> TASK TO COMPLETE
What lines of the data below hold the string "NodeInfo"? Copy each one.

> SOURCE MATERIAL
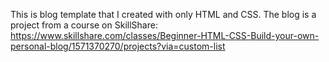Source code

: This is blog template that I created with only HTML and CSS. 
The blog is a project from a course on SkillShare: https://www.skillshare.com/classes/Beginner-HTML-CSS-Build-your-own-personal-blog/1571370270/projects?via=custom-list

==

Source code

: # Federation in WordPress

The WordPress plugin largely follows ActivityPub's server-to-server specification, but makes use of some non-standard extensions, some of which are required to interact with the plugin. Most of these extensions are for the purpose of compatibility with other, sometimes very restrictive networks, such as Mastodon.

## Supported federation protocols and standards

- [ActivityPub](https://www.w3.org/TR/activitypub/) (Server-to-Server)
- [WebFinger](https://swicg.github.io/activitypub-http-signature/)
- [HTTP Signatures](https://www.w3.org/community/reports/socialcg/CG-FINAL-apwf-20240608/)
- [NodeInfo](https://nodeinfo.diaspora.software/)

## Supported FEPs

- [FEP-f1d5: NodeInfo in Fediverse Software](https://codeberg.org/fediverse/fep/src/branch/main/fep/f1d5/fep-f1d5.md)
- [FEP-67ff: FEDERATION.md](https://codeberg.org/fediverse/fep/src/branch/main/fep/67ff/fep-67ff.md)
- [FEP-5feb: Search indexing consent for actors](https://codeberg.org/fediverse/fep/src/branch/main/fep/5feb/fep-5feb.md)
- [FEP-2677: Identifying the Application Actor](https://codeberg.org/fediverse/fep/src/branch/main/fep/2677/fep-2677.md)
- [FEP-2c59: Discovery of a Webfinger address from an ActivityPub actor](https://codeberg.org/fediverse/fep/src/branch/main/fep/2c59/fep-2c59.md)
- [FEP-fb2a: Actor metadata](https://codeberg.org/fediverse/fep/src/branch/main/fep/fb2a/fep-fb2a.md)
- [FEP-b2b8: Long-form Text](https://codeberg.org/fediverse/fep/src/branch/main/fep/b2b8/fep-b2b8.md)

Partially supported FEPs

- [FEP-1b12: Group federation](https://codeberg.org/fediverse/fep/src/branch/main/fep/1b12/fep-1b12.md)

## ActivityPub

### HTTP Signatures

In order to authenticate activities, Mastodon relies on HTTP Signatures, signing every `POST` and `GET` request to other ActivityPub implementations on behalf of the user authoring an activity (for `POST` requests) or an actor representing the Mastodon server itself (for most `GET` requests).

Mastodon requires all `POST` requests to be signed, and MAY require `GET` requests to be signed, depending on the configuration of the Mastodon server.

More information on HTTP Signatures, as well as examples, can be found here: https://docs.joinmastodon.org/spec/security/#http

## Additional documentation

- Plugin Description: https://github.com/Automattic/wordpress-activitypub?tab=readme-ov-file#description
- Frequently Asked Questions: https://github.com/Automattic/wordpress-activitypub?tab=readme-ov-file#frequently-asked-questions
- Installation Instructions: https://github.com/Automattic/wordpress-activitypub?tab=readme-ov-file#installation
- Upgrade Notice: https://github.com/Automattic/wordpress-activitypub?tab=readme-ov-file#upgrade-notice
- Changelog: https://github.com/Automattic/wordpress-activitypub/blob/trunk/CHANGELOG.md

--

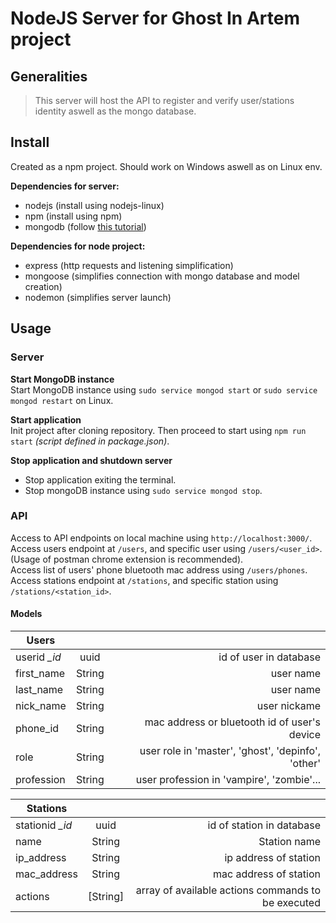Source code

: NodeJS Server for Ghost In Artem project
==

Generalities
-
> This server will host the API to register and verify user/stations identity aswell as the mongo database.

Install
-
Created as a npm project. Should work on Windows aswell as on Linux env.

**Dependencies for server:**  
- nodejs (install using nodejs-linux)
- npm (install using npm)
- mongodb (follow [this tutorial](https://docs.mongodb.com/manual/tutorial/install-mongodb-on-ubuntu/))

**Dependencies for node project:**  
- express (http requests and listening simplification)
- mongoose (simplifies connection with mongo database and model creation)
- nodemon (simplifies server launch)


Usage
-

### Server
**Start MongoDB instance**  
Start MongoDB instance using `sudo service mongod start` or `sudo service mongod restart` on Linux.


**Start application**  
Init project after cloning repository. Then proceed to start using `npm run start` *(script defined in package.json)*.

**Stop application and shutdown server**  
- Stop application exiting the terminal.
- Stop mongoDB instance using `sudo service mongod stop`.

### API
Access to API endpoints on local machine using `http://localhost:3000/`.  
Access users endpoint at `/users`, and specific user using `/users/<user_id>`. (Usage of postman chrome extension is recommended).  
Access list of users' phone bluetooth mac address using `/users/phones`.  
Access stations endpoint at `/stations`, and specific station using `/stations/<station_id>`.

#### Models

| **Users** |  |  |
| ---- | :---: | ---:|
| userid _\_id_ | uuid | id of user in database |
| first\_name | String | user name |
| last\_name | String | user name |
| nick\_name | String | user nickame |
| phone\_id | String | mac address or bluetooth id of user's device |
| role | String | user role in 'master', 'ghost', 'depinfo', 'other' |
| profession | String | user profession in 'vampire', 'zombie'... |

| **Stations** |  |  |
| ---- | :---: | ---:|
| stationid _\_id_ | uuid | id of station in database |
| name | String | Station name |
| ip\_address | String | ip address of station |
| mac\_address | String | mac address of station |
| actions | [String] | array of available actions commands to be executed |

> PROBLEM SOLUTION
- [NodeInfo](https://nodeinfo.diaspora.software/)
- [FEP-f1d5: NodeInfo in Fediverse Software](https://codeberg.org/fediverse/fep/src/branch/main/fep/f1d5/fep-f1d5.md)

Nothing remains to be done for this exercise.